From 0a22335e660b74935a6eb85099933738f495d1ca Mon Sep 17 00:00:00 2001
From: Eduardo Gonzalez Ponferrada <edugp91@gmail.com>
Date: Wed, 1 Sep 2021 22:49:49 -0700
Subject: [PATCH] [Flax/run_hybrid_clip] Fix duplicating images when
 captions_per_image exceeds the number of captions, enable truncation

---
 .../jax-projects/hybrid_clip/run_hybrid_clip.py          | 9 ++++++---
 1 file changed, 6 insertions(+), 3 deletions(-)

diff --git a/examples/research_projects/jax-projects/hybrid_clip/run_hybrid_clip.py b/examples/research_projects/jax-projects/hybrid_clip/run_hybrid_clip.py
index b9200e0b2b..8d2648811d 100644
--- a/examples/research_projects/jax-projects/hybrid_clip/run_hybrid_clip.py
+++ b/examples/research_projects/jax-projects/hybrid_clip/run_hybrid_clip.py
@@ -224,8 +224,9 @@ class ImageTextDataset(VisionDataset):
         self.image_paths = []
 
         for example in examples:
-            self.captions.extend(example["captions"][:captions_per_image])

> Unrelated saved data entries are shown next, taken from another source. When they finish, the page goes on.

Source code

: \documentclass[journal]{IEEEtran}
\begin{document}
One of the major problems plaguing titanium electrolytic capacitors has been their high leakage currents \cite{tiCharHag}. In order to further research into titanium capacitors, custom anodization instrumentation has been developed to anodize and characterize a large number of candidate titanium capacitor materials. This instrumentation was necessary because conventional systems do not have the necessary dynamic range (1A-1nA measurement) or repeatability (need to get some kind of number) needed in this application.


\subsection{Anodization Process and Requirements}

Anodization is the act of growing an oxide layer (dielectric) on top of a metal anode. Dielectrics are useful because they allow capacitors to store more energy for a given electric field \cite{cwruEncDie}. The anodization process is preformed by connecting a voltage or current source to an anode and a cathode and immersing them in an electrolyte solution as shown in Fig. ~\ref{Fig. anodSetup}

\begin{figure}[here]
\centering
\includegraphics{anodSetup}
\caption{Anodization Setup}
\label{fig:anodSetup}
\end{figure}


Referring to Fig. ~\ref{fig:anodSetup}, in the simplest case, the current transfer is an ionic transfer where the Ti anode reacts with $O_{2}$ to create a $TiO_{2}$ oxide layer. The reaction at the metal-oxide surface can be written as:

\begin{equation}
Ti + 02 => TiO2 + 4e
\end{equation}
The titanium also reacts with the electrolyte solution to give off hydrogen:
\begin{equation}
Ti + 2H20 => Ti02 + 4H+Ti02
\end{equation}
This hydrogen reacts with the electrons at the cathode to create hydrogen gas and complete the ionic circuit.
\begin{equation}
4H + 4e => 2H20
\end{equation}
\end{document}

-            self.image_paths.extend([example["image_path"]] * captions_per_image)
+            captions_subset = example["captions"][:captions_per_image]
+            self.captions.extend(captions_subset)
+            self.image_paths.extend([example["image_path"]] * len(captions_subset))
 
     def _load_image(self, idx: int):
         path = self.image_paths[idx]
@@ -373,7 +374,9 @@ def main():
     def collate_fn(examples):
         pixel_values = torch.stack([example[0] for example in examples]).permute(0, 2, 3, 1).numpy()
         captions = [example[1] for example in examples]
-        inputs = tokenizer(captions, max_length=data_args.max_seq_length, padding="max_length", return_tensors="np")
+        inputs = tokenizer(
+            captions, max_length=data_args.max_seq_length, padding="max_length", truncation=True, return_tensors="np"
+        )
 
         batch = {
             "pixel_values": pixel_values,